Efendiler, Tanrının sizi hep yargıladığı öğretildi, ama Tanrı asla yargılamadı, asla. İnsan Tanrı adına yargıladı. Eğer Baba, yaptığınız en ufak bir şey için sizi yargılamış olsaydı ne olurdu biliyor musunuz? Bir an sonra artık olmazdınız, yaşam da olmazdı. Olan’ın iyi ve kötü kavramı yoktur, doğru ve yanlış kavramı da! O kusursuz ya da kusurlu değildir, negatif ya da pozitif değildir. Tanrı olan’dır, her şeyin oluşudur, çünkü O var olan her şeydir. Şu halde, Tanrı eğer sizi yargılasaydı kendini yargılamış olacaktı. Siz her ne iseniz Tanrı da odur. Siz kendi kendinizi yargıladınız, neden biliyor musunuz? Çünkü bazı şeyleri iyi, bazı şeyleri de kötü olarak değerlendiriyorsunuz. Doğru ve yanlışla yaşamak büyük bir sınırlamadır, çünkü bu yargılar düşünceyi böler, duygusal bilgelik kazandıracak tüm düşüncelerin alınmasına izin vermez. Ampuller yanmaya başladı mı? Eğer düşünceyi yargılarsanız bilgi size erişemez. Bir kez doğru ve yanlıştan kurtuldunuz mu, yaratılmış olan tüm dogmalardan da kurtulur, Tanrıyı bulursunuz.

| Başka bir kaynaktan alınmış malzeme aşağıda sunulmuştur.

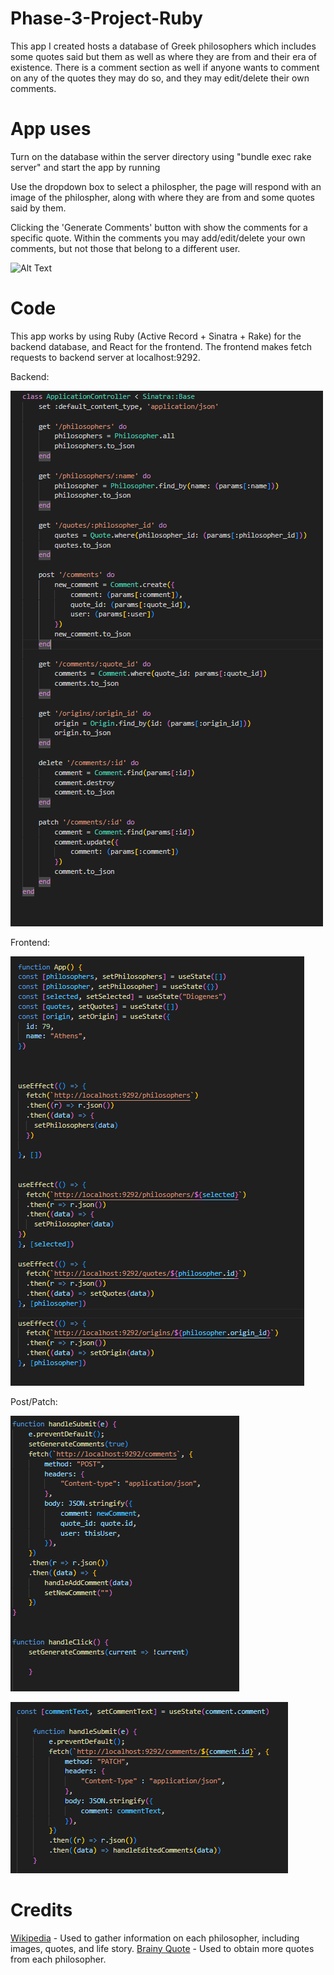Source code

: # Phase-3-Project-Ruby

This app I created hosts a database of Greek philosophers which includes some quotes said but them as well as where they are from and their era of existence. There is a comment section as well if anyone wants to comment on any of the quotes they may do so, and they may edit/delete their own comments. 

# App uses

Turn on the database within the server directory using "bundle exec rake server" and start the app by running 

Use the dropdown box to select a philospher, the page will respond with an image of the philospher, along with where they are from and some quotes said by them. 

Clicking the 'Generate Comments' button with show the comments for a specific quote. Within the comments you may add/edit/delete your own comments, but not those that belong to a different user.

![Alt Text](https://github.com/patrickmason73/phase-3-project-ruby/blob/main/philosopherAppGif.gif?raw=true)

# Code

This app works by using Ruby (Active Record + Sinatra + Rake) for the backend database, and React for the frontend. The frontend makes fetch requests to backend server at localhost:9292.

Backend:


![Backend_Routes](https://github.com/patrickmason73/phase-3-project-ruby/blob/main/phase%203%20routes%20cap.PNG)

Frontend:

![app](https://github.com/patrickmason73/phase-3-project-ruby/blob/main/phase%203%20frontend%20cap%20useEffect.PNG)

Post/Patch:

![post](https://github.com/patrickmason73/phase-3-project-ruby/blob/main/phase%203%20post%20cap.PNG)

![patch](https://github.com/patrickmason73/phase-3-project-ruby/blob/main/phase%203%20patch%20cap.PNG)


# Credits

[Wikipedia](https://www.wikipedia.org/) - Used to gather information on each philosopher, including images, quotes, and life story.
[Brainy Quote](https://www.brainyquote.com/) - Used to obtain more quotes from each philosopher.
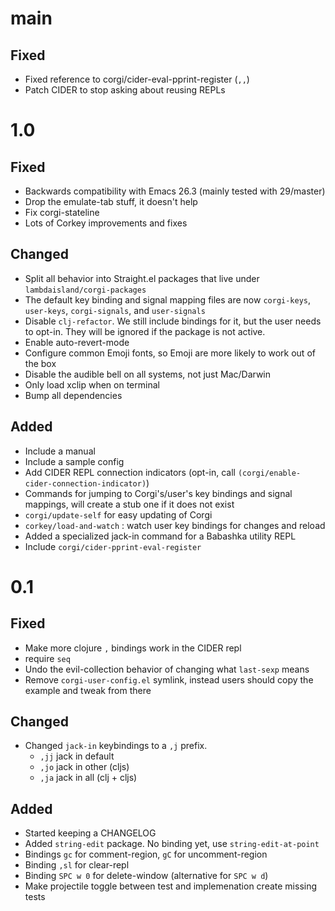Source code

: # main

## Fixed

- Fixed reference to corgi/cider-eval-pprint-register (`,,`)
- Patch CIDER to stop asking about reusing REPLs

# 1.0

## Fixed

- Backwards compatibility with Emacs 26.3 (mainly tested with 29/master)
- Drop the emulate-tab stuff, it doesn't help
- Fix corgi-stateline
- Lots of Corkey improvements and fixes

## Changed

- Split all behavior into Straight.el packages that live under
  `lambdaisland/corgi-packages`
- The default key binding and signal mapping files are now `corgi-keys`,
  `user-keys`, `corgi-signals`, and `user-signals`
- Disable `clj-refactor`. We still include bindings for it, but the user needs
  to opt-in. They will be ignored if the package is not active.
- Enable auto-revert-mode
- Configure common Emoji fonts, so Emoji are more likely to work out of the box
- Disable the audible bell on all systems, not just Mac/Darwin 
- Only load xclip when on terminal
- Bump all dependencies

## Added

- Include a manual
- Include a sample config
- Add CIDER REPL connection indicators (opt-in, call
  `(corgi/enable-cider-connection-indicator)`)
- Commands for jumping to Corgi's/user's key bindings and signal mappings, will
  create a stub one if it does not exist
- `corgi/update-self` for easy updating of Corgi
- `corkey/load-and-watch` : watch user key bindings for changes and reload
- Added a specialized jack-in command for a Babashka utility REPL
- Include `corgi/cider-pprint-eval-register`

# 0.1

## Fixed

* Make more clojure `,` bindings work in the CIDER repl
* require `seq`
* Undo the evil-collection behavior of changing what `last-sexp` means
* Remove `corgi-user-config.el` symlink, instead users should copy the example
  and tweak from there

## Changed

* Changed `jack-in` keybindings to a `,j` prefix. 
  * `,jj` jack in default
  * `,jo` jack in other (cljs)
  * `,ja` jack in all (clj + cljs)
  
## Added

* Started keeping a CHANGELOG
* Added `string-edit` package. No binding yet, use `string-edit-at-point`
* Bindings `gc` for comment-region, `gC` for uncomment-region
* Binding `,sl` for clear-repl
* Binding `SPC w 0` for delete-window (alternative for `SPC w d`)
* Make projectile toggle between test and implemenation create missing tests
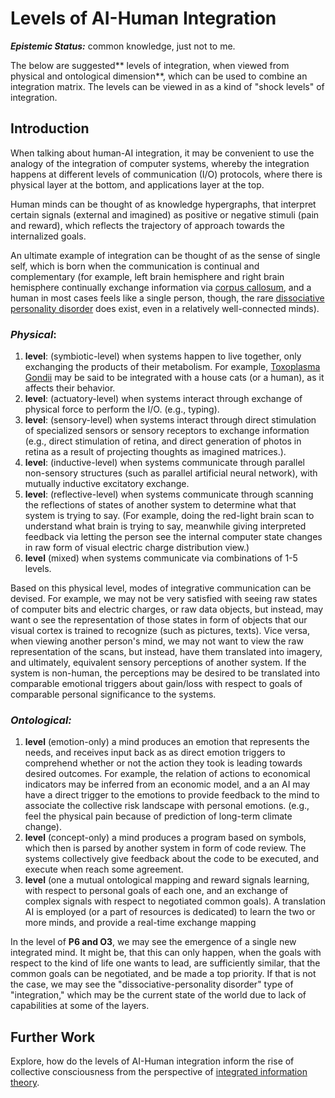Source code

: # Levels of AI-Human Integration

_**Epistemic Status:**_ common knowledge, just not to me.

The below are suggested** levels of integration, when viewed from physical and ontological dimension**, which can be used to combine an integration matrix. The levels can be viewed in as a kind of "shock levels" of integration.

## Introduction

When talking about human-AI integration, it may be convenient to use the analogy of the integration of computer systems, whereby the integration happens at different levels of communication \(I/O\) protocols, where there is physical layer at the bottom, and applications layer at the top.

Human minds can be thought of as knowledge hypergraphs, that interpret certain signals \(external and imagined\) as positive or negative stimuli \(pain and reward\), which reflects the trajectory of approach towards the internalized goals.

An ultimate example of integration can be thought of as the sense of single self, which is born when the communication is continual and complementary \(for example, left brain hemisphere and right brain hemisphere continually exchange information via [corpus callosum](https://en.wikipedia.org/wiki/Corpus_callosum), and a human in most cases feels like a single person, though, the rare [dissociative personality disorder](https://en.wikipedia.org/wiki/Dissociative_identity_disorder) does exist, even in a relatively well-connected minds\).

### _**P**hysical_:

1. **level**: \(symbiotic-level\) when systems happen to live together, only exchanging the products of their metabolism. For example, [Toxoplasma Gondii](https://en.wikipedia.org/wiki/Toxoplasma_gondii) may be said to be integrated with a house cats \(or a human\), as it affects their behavior.
2. **level**: \(actuatory-level\) when systems interact through exchange of physical force to perform the I/O. \(e.g., typing\).
3. **level**: \(sensory-level\) when systems interact through direct stimulation of specialized sensors or sensory receptors to exchange information \(e.g., direct stimulation of retina, and direct generation of photos in retina as a result of projecting thoughts as imagined matrices.\).
4. **level**: \(inductive-level\) when systems communicate through parallel non-sensory structures \(such as parallel artificial neural network\), with mutually inductive excitatory exchange.
5. **level**: \(reflective-level\) when systems communicate through scanning the reflections of states of another system to determine what that system is trying to say. \(For example, doing the red-light brain scan to understand what brain is trying to say, meanwhile giving interpreted feedback via letting the person see the internal computer state changes in raw form of visual electric charge distribution view.\)
6. **level** \(mixed\) when systems communicate via combinations of 1-5 levels.

Based on this physical level, modes of integrative communication can be devised. For example, we may not be very satisfied with seeing raw states of computer bits and electric charges, or raw data objects, but instead, may want o see the representation of those states in form of objects that our visual cortex is trained to recognize \(such as pictures, texts\). Vice versa, when viewing another person's mind, we may not want to view the raw representation of the scans, but instead, have them translated into imagery, and ultimately, equivalent sensory perceptions of another system. If the system is non-human, the perceptions may be desired to be translated into comparable emotional triggers about gain/loss with respect to goals of comparable personal significance to the systems.

### _Ontological:_

1. **level** \(emotion-only\) a mind produces an emotion that represents the needs, and receives input back as as direct emotion triggers to comprehend whether or not the action they took is leading towards desired outcomes. For example, the relation of actions to economical indicators may be inferred from an economic model, and a an AI may have a direct trigger to the emotions to provide feedback to the mind to associate the collective risk landscape with personal emotions. \(e.g., feel the physical pain because of prediction of long-term climate change\).
2. **level** \(concept-only\) a mind produces a program based on symbols, which then is parsed by another system in form of code review. The systems collectively give feedback about the code to be executed, and execute when reach some agreement.
3. **level** \(one a mutual ontological mapping and reward signals learning, with respect to personal goals of each one, and an exchange of complex signals with respect to negotiated common goals\). A translation AI is employed \(or a part of resources is dedicated\) to learn the two or more minds, and provide a real-time exchange mapping

In the level of **P6 and O3**, we may see the emergence of a single new integrated mind. It might be, that this can only happen, when the goals with respect to the kind of life one wants to lead, are sufficiently similar, that the common goals can be negotiated, and be made a top priority. If that is not the case, we may see the "dissociative-personality disorder" type of "integration," which may be the current state of the world due to lack of capabilities at some of the layers.

## Further Work

Explore, how do the levels of AI-Human integration inform the rise of collective consciousness from the perspective of [integrated information theory](https://en.wikipedia.org/wiki/Integrated_information_theory).

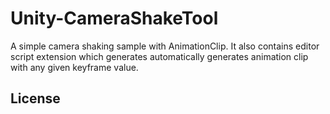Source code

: # Unity-CameraShakeTool

A simple camera shaking sample with AnimationClip. It also contains editor script extension which generates automatically generates animation clip with any given keyframe value.

License
-------

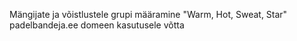 Mängijate ja võistlustele grupi määramine "Warm, Hot, Sweat, Star"
padelbandeja.ee domeen kasutusele võtta
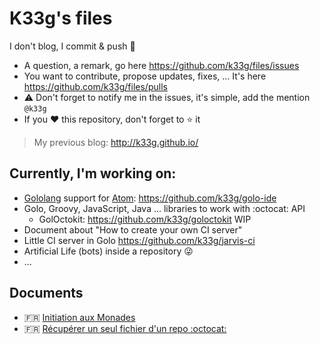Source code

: # K33g's files

I don't blog, I commit &amp; push 🐼

- A question, a remark, go here https://github.com/k33g/files/issues
- You want to contribute, propose updates, fixes, ... It's here https://github.com/k33g/files/pulls
- :warning: Don't forget to notify me in the issues, it's simple, add the mention `@k33g`
- If you :heart: this repository, don't forget to :star: it

> My previous blog: http://k33g.github.io/


## Currently, I'm working on:

- [Gololang](http://golo-lang.org/) support for [Atom](https://atom.io/): https://github.com/k33g/golo-ide
- Golo, Groovy, JavaScript, Java ... libraries to work with :octocat: API
  - GolOctokit: https://github.com/k33g/goloctokit WIP
- Document about "How to create your own CI server" 
- Little CI server in Golo https://github.com/k33g/jarvis-ci
- Artificial Life (bots) inside a repository :stuck_out_tongue_winking_eye:
- ...

## Documents

- :fr: [Initiation aux Monades](functional/2016-07-04-functor-monad-starter.md)
- :fr: [Récupérer un seul fichier d'un repo :octocat:](github/2016-07-31-ONLY-ONE-FILE.md)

Dünyada bir zamanlar her şey birbiriyle uyum içinde yaşardı, o zamanlar yine gelecek. Ama bunun için dünyanız çok kısa bir süre sonra zor bir devreden geçecek. Halkınız bir çöküşü yaşıyor, bu çöküş ruhsaldır, bu çöküş zihinseldir. Onlar mutlu olmanın nasıl bir şey olduğunu bile bilmiyorlar, çoğunuz da bilmiyorsunuz ya! Dünyaya büyük bir gözdağı verilecek! Bu da yargılardan ve bu yargıların kendine çektiği kutuplaşmadan doğacak. Ama iyi ve kötünün, doğru ve yanlışın kutuplaşması ortadan kalkınca, pozitif-negatif çatışması da ortadan kalkacak. Savaş olmayacak, barış olmayacak, sadece yaşam olacak! (Sayfa:37-53)



Alıntı...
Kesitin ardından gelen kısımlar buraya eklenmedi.